Eventually the money ran out. I lived well that year. I pampered myself and others, I worked hard and played hard. I found myself in new ways, but in the end I had to go back to the daily grind.
My new job is interesting, easy, low stress, and it pays well. I can see a path in the company I am now with or others like it, where I can move up.
It is all a means to an end though. My heart isn’t in it. I will go and do the work and shake the hands, but it’s all biding my time.
Still, I’m not detached enough not to fall into the interesting rhythms and gossips of a new office. The interactions and currencies of a new workplace are always riveting to me. It fuels the archives; new faces, new quirks for characters, names and details.
But day to day, outside work, I find myself drowning in thoughts.
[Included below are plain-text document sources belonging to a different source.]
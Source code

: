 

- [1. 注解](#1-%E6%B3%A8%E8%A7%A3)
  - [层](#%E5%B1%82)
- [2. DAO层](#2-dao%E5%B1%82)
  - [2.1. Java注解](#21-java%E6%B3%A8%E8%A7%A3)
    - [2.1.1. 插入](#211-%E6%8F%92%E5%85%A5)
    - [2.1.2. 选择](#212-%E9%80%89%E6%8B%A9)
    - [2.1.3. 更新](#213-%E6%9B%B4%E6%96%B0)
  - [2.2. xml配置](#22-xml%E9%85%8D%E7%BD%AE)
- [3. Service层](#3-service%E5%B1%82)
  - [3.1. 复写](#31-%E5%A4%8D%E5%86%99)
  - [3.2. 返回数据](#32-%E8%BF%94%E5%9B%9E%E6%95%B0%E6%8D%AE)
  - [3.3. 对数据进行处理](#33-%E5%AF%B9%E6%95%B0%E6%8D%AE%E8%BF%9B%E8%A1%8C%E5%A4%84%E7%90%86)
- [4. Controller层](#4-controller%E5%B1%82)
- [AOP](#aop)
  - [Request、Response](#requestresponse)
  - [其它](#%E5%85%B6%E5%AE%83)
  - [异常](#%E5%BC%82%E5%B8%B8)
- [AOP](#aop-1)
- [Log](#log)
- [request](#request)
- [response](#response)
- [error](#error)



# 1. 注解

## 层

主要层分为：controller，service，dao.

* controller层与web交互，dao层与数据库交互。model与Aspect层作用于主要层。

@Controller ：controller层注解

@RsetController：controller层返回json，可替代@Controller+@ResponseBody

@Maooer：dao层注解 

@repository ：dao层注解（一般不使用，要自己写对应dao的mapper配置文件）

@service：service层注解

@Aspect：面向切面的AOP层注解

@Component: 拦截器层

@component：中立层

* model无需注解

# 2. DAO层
The inspiration is still there and lunch breaks and weekend are filled with finding time to get the words all down. The muscle of writing has been exercised every day for too long and now I’m a race horse chomping at the bit, nervous in my stable.
So that’s where I am. Still, for the time being, broke, and still hungry, which feels good. Still looking for the perfect percentages of work and writing and money. The last few months have taught me how to live a little lighter. How to shrink my monthly bills to the bare minimum. What things are actually important to me. I can move forward from there and save up and keep my eyes open for new opportunities.
And I’ll get by writing through my lunch breaks and stealing an hour at a cafe to type type my smut and maybe even my important work. And I’m learning to forgive myself the differences between the two and respect all of my words, be they dirty, silly, or profound.
I’m still hopelessly in love with myself and living my life as art and aware and amazed.